Mar 11, 2008 01:12
Today is going to be just meager commentary on certain interesting news items with no real snark directed at the paper itself. I know, disappointing, isn't it. But even I must rest sometimes.
The latest fad with regard to future development of the town seems to be floating houses, planned on the mouth of the river running through the town. Both the planned areas seem to be meant for the more wealthy folk, which appaears to be the case with most new developments. Fancy buildings put up with loads of money, just waiting for all those IT- equivalents for 80's yuppies. Nobody seems interested in building affordable housing, but then there isn't as much profit in it, is there.

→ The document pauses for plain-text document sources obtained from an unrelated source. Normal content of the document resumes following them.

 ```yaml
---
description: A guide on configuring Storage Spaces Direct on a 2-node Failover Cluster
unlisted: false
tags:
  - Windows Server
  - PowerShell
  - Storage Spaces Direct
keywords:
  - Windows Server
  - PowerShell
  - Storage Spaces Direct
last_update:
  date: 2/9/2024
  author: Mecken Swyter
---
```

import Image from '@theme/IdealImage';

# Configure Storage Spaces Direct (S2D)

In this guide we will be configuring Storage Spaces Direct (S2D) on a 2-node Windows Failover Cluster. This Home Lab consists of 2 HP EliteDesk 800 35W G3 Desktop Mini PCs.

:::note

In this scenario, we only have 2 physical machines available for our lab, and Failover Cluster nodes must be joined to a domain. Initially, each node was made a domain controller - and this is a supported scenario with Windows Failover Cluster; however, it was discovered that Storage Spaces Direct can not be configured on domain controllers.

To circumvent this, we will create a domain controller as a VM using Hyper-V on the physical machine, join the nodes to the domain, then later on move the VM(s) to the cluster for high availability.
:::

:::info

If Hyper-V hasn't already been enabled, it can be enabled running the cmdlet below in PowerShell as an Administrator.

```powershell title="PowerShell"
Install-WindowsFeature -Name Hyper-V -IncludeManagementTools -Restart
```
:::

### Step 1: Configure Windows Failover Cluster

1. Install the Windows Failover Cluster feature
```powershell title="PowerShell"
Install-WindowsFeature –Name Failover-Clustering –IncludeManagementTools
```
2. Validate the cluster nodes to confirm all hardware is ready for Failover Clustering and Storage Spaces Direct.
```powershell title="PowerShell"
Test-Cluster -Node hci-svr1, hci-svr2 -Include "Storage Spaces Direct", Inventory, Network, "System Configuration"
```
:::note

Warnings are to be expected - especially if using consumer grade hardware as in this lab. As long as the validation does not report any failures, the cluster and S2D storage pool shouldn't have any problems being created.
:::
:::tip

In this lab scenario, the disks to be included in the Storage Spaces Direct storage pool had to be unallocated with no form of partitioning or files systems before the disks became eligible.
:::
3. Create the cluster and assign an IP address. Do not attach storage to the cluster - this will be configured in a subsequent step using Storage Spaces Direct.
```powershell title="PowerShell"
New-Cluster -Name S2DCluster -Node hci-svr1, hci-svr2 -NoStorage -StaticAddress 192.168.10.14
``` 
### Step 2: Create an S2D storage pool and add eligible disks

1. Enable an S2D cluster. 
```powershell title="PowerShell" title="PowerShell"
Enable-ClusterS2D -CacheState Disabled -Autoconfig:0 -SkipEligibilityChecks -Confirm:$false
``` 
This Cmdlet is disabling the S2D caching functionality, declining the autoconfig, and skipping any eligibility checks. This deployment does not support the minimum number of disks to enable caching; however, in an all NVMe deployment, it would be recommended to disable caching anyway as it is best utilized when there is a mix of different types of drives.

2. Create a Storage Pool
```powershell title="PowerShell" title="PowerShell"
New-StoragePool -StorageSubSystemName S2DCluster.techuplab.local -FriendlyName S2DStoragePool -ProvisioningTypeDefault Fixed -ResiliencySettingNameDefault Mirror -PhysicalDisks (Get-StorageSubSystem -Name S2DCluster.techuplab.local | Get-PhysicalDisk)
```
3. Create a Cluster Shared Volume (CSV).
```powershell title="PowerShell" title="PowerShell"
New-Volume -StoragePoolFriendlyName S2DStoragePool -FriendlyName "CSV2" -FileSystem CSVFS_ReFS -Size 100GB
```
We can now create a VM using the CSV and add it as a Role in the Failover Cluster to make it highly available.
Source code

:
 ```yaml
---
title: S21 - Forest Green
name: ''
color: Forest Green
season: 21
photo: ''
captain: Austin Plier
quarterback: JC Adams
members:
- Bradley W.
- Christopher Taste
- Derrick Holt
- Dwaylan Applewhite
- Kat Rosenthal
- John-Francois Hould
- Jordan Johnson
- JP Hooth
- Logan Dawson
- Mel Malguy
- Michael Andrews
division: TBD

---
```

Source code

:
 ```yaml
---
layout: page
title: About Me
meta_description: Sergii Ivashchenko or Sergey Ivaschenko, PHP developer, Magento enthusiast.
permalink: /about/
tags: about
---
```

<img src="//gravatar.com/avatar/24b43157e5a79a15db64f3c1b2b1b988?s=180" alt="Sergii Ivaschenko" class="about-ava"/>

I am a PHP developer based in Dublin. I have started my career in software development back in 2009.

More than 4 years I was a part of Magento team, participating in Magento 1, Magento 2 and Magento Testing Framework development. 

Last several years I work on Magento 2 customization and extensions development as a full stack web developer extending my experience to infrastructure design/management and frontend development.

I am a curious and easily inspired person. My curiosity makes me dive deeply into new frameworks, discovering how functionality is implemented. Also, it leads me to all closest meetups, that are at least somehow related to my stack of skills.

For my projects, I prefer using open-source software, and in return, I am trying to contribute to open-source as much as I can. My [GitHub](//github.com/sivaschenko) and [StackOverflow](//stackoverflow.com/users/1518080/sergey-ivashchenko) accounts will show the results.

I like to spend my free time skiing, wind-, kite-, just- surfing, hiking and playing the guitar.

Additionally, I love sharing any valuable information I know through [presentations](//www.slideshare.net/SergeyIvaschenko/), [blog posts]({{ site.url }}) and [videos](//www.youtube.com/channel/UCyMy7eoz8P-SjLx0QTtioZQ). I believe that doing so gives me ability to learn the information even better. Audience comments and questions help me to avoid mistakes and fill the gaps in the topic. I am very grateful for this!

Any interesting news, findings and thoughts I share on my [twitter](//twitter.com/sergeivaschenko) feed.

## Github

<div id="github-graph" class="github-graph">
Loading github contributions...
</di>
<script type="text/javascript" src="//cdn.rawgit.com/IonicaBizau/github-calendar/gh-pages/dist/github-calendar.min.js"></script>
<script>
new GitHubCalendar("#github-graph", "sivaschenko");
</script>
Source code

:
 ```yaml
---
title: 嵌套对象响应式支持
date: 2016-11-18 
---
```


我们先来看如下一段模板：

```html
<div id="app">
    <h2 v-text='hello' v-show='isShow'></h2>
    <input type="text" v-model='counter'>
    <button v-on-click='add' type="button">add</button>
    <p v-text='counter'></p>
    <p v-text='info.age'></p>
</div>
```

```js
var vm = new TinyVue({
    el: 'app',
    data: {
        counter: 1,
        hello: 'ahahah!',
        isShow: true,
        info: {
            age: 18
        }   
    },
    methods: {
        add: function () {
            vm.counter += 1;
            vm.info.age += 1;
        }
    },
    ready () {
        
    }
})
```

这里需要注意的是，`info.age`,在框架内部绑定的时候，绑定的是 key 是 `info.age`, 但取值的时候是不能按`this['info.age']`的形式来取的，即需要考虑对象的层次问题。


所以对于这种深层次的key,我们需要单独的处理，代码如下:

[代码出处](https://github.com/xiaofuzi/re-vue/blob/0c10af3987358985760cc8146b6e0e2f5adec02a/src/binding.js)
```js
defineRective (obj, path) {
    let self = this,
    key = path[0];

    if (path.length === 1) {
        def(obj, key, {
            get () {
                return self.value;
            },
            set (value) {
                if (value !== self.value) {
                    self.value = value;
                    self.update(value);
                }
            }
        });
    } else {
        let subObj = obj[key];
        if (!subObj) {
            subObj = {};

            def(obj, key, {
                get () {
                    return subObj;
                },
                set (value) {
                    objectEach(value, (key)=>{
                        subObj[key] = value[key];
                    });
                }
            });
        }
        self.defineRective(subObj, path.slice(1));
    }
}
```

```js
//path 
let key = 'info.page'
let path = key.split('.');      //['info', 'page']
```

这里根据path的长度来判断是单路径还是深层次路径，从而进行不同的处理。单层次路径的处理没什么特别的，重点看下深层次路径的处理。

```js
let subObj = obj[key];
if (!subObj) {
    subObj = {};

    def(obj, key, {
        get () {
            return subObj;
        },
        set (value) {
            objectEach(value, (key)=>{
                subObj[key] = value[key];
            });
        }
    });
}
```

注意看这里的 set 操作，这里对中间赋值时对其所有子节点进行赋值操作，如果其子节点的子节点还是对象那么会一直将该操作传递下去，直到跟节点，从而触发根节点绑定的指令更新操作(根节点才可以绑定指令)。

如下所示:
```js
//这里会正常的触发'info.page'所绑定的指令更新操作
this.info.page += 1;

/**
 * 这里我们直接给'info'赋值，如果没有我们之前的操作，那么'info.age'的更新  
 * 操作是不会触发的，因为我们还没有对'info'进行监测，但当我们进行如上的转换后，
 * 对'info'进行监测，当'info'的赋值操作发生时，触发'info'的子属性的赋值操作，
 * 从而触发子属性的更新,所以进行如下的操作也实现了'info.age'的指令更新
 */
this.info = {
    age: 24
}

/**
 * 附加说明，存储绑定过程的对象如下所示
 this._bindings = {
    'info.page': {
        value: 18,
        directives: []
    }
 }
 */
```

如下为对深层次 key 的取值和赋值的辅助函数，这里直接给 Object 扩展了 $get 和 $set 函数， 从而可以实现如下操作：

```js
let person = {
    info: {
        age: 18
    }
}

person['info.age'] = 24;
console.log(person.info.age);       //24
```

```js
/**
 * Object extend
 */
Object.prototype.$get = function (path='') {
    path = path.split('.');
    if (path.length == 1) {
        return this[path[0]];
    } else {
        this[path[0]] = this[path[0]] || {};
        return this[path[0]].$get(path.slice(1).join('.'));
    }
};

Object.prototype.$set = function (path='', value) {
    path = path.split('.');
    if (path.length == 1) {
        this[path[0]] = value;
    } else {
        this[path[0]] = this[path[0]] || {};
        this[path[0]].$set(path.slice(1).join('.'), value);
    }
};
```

Meanwhile, a researcher proclaims that the temporary-job society that has received so much press, doesn't in fact exist, that it was all just a statistical illusion. And at the same time, food prices are predicted to go up drastically. Someone has calculated that the price of feeding a family of four will go up €3000 in two years, not a small sum if you're not particularly wealthy.
So we have the rising of prices which will hit the poorest the hardest, more expensive housing planned for the wealthy upper rung, and an expert effectively nullifying the experience of countless of people trying hard to land a job they could stay at. So the poor get poorer and the rich get richer while an expert tells the poor they aren't really getting that much poorer after all.
In domestic politics an amusing parallel has arisen. A National Coalition (right wing) politician is calling for citizens to rat out the current prime minister to the constitutional section of the parliament for lying. According to her, a person who has been known to lie is not suitable to be a prime minister and she's calling for a moral audit of sorts to be performed on him. Her main point is that if he lied about such a small thing as where he met his ex, there's no telling who else he has lied to or who else he will lie to. And the whole thing reminds me eerily about that little witchhunt machinated by the Republicans in the US a few years back. Luckily the right wing here lacks sufficient unity of wingnuttery to bring something like that about. So far. Personally I'm of the opinion that if someone manages to show me a politician who has never lied I'll give up my wordly life and join a convent for surely the end will be nigh.
Random observation: If the Venezuelan president was branded dictatorial last week in a proper article, then this time it was the right wingers who're getting the short straw of apparent language bias. In an item concerning the Spanish election the headline boldly states that the right wing disrupted the election, whereas in the article itself the disruption amounts to them attempting to give out leaflets in the election rooms. Factually the headline was correct, but the connotations it aroused were something more serious than what the right wingers actually did.
Interestingly enough there seems to be an influx of articles on Japanese-influenced popular and/or youth culture in the newspaper right now. First they claimed adults don't get manga and now they have interviewed a couple of girls about cosplay. I couldn't help noticing that both of them gave as their motivation a fascination for the strange and the exotic. I have to wonder how the targets of such thoughts would feel about it, since exoticism does often veer uncomfortably close to a freak show. The middle-aged spinster in me desperately wants to label this as a youthful fad, while the culture critic finds the practice of importing a foreign cultural concept as it is into an environment where it's completely uprooted, similarly problematic to the phenomenon of Ye Olde Pubbe. For what sort of authenticity can there be when an alien feature is propped up in a situation where it can have no real roots?
Of course this coming from a person who has taken a strong liking to Japanese clothing themself. I would point out in my defence though, that I do remain aware of the alien nature of what I'm importing and am not even attempting to claim any kind of authenticity. Rather I'm taking a cultural feature I like and accommodating it to suit my own surroundings. I will always remain a western person in a western context who just happens to wear Japanese clothing and I feel any attempt on my part to import the culture authentically is not only doomed to fail, but also dangerously close to a false claim of ownership.